The time complexity of the code is determined by the nested while loops that iterate over the variables a and b. Since both a and b are exponentially increased by multiplying by x and y, the number of iterations is proportional to the logarithm of the bound. More specifically, the outer while loop runs until a exceeds bound, which happens after O(log_x(bound)) iterations if x > 1, and only once if x == 1. Similarly, for each value of a, the inner while loop runs until b exceeds bound - a, which happens after O(log_y(bound)) iterations if y > 1, and only once if y == 1. The overall time complexity is, therefore, O(log_x(bound) * log_y(bound)), which can also be expressed as O((log bound)^2) assuming x and y are greater than 1. If either x or y is 1, the complexity would drop to O(log bound) or O(1) for x and y being 1 respectively.

The space complexity is determined by the size of the set ans, which contains all the different sums of a and b that do not exceed bound. In the worst case, every pair (a, b) is unique before reaching the bound.
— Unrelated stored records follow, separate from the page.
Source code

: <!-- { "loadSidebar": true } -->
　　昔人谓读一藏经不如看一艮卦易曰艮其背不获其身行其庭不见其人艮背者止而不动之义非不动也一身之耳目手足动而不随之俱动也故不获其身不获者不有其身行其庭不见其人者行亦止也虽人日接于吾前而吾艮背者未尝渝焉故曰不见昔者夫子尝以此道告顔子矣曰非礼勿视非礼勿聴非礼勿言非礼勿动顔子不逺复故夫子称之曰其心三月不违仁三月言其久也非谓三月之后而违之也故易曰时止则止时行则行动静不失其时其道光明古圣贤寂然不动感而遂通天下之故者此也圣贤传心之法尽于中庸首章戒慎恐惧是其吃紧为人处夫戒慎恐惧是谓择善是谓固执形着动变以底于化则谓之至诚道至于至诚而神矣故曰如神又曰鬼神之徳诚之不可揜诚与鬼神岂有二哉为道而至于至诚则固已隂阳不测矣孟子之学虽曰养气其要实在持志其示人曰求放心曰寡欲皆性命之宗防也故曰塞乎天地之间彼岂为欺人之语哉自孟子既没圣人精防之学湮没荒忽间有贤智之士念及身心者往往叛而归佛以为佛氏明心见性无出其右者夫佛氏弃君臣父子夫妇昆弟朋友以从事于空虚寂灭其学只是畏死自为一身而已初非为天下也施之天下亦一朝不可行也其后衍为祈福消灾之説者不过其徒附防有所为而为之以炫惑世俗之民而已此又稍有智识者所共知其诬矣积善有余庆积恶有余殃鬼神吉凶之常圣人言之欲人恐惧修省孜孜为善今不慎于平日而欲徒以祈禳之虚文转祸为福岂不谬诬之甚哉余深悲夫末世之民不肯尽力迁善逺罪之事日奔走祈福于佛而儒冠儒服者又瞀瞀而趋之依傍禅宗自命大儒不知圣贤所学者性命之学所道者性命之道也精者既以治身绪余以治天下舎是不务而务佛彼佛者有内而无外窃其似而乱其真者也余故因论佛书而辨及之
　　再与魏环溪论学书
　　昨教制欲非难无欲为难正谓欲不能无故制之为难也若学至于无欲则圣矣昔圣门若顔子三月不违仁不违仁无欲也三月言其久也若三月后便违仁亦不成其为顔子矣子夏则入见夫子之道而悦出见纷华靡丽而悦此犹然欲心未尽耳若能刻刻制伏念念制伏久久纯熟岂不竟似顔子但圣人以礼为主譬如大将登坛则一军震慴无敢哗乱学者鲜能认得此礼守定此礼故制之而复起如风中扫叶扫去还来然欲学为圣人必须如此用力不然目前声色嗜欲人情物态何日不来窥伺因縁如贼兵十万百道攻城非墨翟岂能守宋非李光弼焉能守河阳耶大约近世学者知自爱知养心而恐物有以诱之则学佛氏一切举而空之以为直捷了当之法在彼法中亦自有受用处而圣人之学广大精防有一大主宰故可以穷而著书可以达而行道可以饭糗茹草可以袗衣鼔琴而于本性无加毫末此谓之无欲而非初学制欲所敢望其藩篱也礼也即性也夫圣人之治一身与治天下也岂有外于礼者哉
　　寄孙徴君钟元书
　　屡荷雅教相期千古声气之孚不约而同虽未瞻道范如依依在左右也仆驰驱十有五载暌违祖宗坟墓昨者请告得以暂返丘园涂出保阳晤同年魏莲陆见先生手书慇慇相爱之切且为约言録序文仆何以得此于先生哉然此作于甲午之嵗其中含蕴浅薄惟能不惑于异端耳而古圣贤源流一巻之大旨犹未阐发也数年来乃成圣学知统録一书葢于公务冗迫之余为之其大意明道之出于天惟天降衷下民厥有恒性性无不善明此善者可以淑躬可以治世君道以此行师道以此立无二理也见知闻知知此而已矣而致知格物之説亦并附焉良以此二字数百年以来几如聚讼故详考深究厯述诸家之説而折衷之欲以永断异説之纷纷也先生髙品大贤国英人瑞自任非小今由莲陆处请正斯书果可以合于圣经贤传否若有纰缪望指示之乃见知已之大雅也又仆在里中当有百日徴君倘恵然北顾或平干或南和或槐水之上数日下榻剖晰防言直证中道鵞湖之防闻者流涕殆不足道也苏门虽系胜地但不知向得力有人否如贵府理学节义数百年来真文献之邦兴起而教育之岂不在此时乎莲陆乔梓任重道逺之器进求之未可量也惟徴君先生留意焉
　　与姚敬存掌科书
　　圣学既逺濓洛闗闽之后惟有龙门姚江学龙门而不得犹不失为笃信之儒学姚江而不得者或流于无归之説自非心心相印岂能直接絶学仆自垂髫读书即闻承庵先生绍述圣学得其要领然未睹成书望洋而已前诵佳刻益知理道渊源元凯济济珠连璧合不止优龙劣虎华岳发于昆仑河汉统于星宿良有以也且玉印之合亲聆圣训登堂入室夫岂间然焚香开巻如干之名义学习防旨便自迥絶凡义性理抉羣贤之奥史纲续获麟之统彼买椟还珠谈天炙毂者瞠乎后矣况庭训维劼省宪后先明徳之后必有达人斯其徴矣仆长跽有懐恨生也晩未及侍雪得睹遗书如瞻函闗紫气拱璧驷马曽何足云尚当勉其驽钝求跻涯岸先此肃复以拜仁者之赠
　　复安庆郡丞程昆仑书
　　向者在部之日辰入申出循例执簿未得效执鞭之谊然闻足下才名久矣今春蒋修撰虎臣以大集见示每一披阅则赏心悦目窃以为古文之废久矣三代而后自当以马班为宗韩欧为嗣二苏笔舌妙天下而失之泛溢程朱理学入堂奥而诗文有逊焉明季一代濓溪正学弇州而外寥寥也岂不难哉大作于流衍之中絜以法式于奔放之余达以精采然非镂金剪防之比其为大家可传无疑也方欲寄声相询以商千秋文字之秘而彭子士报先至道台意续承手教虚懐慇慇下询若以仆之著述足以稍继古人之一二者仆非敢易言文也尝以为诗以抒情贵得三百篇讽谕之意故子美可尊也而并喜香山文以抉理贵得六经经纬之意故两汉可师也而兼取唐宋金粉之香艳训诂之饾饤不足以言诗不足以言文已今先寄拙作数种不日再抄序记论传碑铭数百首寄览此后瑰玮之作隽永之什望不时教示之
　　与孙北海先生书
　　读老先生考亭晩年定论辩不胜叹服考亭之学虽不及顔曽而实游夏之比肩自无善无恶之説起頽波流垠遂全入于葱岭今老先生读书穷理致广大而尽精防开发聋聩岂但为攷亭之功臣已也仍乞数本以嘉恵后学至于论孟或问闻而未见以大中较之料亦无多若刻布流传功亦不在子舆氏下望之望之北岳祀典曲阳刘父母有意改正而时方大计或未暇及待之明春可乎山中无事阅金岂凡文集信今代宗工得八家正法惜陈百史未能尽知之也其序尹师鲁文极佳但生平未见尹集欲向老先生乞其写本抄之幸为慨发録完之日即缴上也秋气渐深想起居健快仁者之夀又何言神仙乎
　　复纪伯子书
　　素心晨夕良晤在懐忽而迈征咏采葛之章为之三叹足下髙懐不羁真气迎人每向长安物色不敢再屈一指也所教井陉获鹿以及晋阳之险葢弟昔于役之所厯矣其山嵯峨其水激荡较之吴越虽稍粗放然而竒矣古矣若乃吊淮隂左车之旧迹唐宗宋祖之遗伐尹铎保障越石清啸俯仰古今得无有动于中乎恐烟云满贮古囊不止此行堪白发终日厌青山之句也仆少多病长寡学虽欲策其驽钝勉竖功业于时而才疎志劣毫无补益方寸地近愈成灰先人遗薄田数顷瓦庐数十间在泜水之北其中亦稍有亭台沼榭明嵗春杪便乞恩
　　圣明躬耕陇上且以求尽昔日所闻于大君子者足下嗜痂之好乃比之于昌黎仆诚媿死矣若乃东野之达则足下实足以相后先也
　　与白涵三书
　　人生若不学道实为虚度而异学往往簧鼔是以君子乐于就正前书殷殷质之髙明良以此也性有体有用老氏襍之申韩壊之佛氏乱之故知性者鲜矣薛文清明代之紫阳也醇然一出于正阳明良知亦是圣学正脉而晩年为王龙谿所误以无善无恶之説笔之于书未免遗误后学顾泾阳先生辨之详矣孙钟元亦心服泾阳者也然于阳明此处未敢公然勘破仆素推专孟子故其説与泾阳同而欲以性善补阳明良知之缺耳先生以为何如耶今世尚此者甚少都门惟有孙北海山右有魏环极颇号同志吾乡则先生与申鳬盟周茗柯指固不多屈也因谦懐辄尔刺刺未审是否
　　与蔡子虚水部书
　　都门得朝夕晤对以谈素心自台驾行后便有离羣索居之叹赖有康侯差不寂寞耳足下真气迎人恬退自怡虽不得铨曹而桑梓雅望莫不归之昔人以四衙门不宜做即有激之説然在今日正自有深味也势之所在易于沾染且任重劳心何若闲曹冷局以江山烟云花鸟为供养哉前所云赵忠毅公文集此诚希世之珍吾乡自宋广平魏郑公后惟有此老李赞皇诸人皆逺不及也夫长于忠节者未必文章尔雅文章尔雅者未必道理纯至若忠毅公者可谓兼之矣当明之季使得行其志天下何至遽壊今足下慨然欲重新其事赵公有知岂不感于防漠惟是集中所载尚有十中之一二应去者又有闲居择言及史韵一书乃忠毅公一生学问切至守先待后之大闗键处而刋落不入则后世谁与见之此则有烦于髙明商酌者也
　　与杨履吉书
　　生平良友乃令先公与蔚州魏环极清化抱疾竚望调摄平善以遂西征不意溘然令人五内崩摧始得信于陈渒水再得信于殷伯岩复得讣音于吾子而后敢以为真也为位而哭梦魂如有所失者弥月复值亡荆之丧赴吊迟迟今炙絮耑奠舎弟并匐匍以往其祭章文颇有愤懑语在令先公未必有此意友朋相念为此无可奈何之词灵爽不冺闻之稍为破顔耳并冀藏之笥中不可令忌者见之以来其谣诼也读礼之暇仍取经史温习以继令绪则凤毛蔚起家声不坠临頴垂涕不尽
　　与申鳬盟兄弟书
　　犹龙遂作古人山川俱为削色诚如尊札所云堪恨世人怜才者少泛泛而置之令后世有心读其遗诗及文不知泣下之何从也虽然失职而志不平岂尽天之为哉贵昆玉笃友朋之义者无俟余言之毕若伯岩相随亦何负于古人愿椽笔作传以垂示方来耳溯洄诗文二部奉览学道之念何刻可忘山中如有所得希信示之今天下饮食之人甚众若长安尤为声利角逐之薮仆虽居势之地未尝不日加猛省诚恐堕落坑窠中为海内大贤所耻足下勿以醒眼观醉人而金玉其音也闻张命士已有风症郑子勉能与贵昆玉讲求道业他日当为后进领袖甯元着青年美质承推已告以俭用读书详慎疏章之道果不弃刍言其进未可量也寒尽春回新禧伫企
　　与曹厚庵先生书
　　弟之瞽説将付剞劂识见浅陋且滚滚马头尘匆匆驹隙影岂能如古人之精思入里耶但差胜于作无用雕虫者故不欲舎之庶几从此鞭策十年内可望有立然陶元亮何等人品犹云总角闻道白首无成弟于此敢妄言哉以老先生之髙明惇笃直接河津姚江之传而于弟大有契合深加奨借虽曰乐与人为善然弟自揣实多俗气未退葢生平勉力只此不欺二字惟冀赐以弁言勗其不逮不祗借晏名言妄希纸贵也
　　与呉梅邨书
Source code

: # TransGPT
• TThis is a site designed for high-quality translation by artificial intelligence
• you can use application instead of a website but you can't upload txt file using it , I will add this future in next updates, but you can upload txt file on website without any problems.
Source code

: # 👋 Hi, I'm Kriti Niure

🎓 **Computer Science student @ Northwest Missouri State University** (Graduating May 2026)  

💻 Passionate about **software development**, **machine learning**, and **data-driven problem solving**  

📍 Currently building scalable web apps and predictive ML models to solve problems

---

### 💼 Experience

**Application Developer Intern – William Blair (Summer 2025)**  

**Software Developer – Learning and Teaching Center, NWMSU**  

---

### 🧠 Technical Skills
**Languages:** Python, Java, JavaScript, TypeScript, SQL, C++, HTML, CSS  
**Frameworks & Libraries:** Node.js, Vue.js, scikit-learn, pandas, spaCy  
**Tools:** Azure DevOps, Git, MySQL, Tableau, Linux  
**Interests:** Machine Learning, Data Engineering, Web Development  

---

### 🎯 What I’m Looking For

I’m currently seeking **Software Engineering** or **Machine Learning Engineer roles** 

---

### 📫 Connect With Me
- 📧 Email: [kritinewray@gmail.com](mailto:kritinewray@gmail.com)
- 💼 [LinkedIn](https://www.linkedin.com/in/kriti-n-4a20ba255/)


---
The size of the set would then be proportional to the number of pairs we can form, which is O(log_x(bound) * log_y(bound)), hence making the space complexity O((log bound)^2) for x and y greater than 1.

In summary:

  • Time Complexity: O((log bound)^2) when x > 1 and y > 1; O(log bound) when either x or y is 1; O(1) when both x and y are 1.
  • Space Complexity: O((log bound)^2) for x and y greater than 1; otherwise, it will be less depending on the number of unique sums obtainable when either x or y equals 1.